• [ABOUT THIS EXERCISE]: Every line below that has the string "config" needs to be copied.

• [DATA EXCERPTS]:
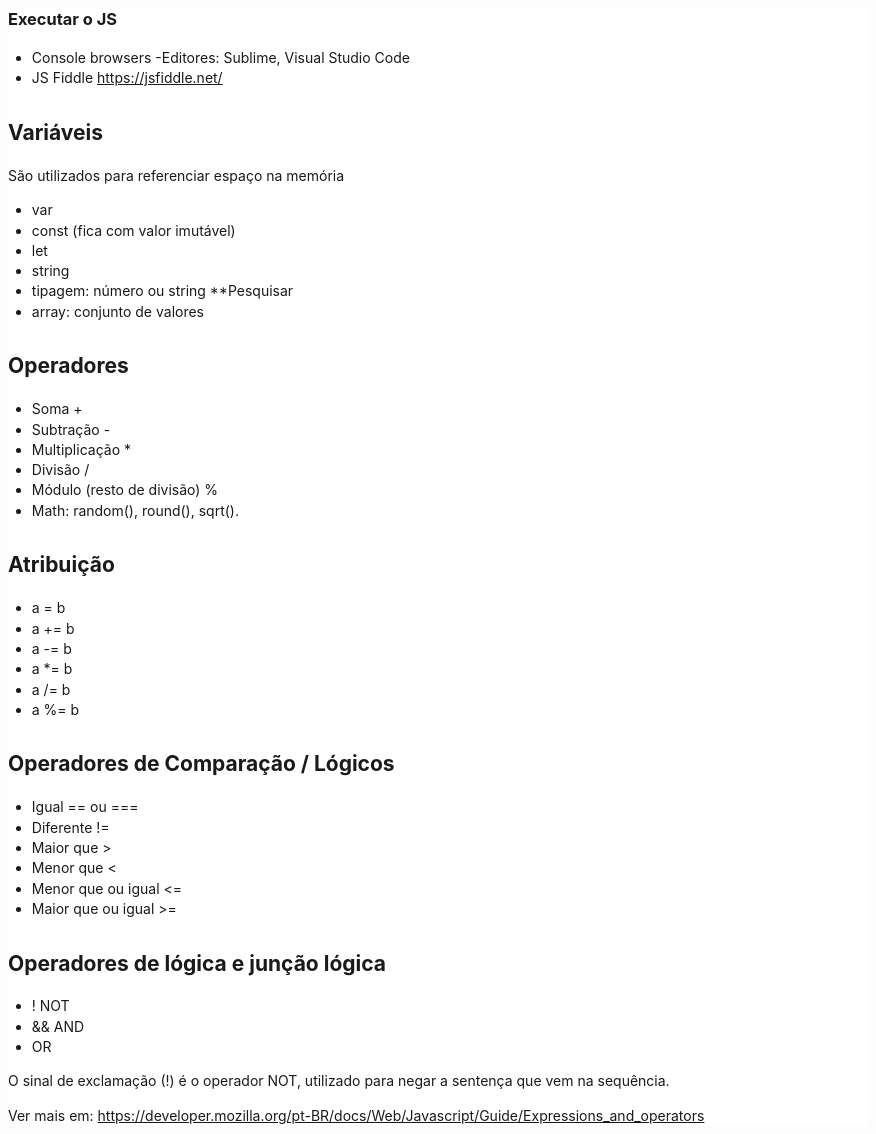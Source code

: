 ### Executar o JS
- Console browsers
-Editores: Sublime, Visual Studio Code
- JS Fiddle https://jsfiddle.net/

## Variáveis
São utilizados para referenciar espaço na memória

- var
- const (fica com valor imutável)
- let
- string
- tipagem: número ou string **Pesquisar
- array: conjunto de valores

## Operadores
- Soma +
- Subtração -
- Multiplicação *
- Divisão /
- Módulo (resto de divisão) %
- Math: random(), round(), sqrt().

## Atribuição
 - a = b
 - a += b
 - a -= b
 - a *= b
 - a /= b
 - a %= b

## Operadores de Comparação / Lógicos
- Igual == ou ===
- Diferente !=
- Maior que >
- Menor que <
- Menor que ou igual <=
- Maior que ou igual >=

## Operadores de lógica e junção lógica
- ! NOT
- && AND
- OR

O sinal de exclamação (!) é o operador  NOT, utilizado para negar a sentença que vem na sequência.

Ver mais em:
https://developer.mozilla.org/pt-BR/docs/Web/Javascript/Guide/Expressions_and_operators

--

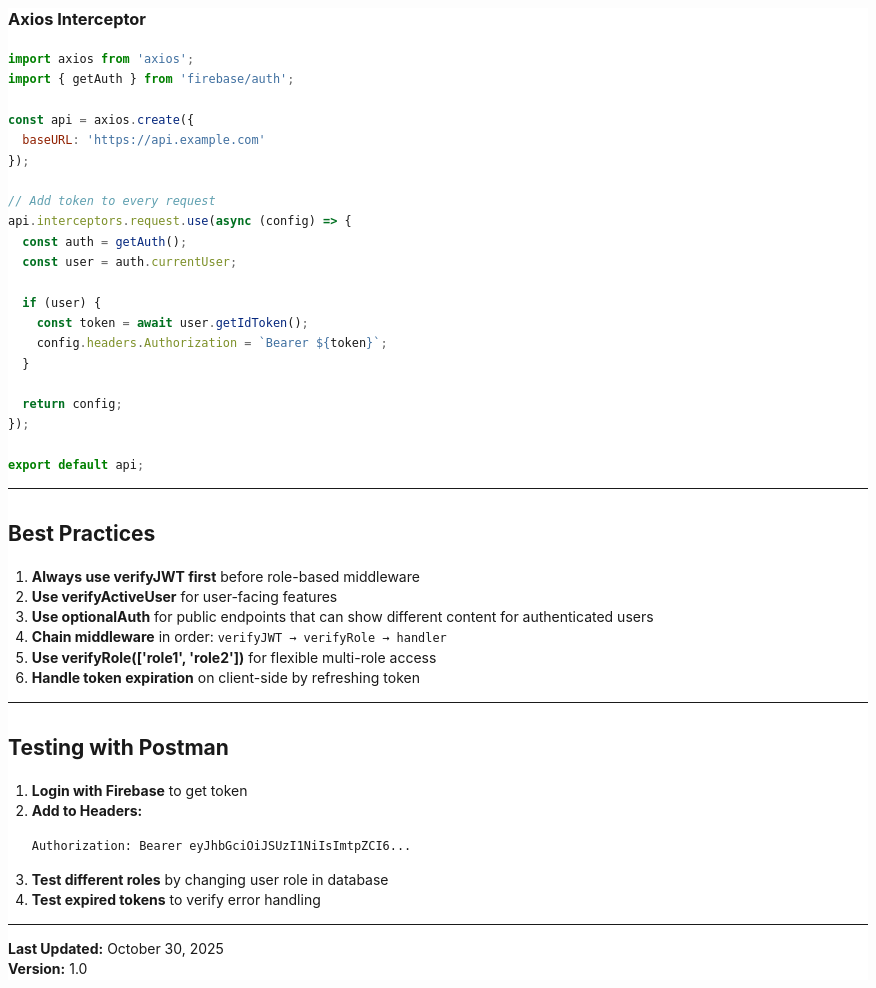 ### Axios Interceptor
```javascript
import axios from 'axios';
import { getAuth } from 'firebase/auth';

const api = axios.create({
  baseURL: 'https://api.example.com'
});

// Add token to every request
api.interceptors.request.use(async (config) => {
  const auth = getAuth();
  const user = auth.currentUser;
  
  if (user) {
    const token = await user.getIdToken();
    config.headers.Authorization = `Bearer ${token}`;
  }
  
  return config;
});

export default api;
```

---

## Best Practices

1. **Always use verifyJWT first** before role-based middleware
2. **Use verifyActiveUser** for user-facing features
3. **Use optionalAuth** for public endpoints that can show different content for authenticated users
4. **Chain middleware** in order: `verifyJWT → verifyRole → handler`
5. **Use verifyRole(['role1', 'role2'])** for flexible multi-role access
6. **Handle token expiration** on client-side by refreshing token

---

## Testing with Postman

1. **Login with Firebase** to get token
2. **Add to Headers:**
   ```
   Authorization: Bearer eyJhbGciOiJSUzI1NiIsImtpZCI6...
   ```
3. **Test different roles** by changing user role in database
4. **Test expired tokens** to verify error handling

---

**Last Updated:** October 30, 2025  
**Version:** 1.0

* * *

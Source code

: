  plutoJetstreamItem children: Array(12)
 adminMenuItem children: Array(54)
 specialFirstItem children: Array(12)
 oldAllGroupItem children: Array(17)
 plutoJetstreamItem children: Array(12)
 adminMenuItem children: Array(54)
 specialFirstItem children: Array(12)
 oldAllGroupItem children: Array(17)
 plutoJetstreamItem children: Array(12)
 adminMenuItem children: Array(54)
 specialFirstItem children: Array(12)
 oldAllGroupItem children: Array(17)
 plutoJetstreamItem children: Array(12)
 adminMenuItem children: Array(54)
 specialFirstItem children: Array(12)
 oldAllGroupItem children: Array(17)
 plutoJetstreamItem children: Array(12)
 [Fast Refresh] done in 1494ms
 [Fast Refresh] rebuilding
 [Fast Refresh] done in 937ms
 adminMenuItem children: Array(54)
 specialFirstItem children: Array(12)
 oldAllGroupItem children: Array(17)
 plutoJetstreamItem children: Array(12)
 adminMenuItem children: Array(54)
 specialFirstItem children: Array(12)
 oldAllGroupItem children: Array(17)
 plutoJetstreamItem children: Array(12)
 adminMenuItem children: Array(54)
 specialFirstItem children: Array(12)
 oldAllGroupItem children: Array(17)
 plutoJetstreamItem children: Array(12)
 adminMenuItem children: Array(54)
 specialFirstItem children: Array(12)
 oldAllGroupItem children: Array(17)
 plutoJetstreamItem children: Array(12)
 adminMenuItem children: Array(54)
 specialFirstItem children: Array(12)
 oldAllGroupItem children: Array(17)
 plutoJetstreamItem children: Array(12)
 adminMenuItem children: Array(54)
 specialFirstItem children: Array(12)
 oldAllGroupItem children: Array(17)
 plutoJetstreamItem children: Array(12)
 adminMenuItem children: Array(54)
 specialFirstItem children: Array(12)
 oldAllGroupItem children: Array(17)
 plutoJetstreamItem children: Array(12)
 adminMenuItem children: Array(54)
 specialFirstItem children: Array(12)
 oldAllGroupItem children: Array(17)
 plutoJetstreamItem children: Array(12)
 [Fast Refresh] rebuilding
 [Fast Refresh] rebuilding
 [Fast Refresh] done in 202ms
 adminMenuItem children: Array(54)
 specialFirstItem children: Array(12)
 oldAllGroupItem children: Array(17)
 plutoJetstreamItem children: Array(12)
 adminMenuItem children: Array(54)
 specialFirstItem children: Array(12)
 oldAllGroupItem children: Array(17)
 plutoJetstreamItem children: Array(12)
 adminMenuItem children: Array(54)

• [RESPONSE]:
api.interceptors.request.use(async (config) => {
    config.headers.Authorization = `Bearer ${token}`;
  return config;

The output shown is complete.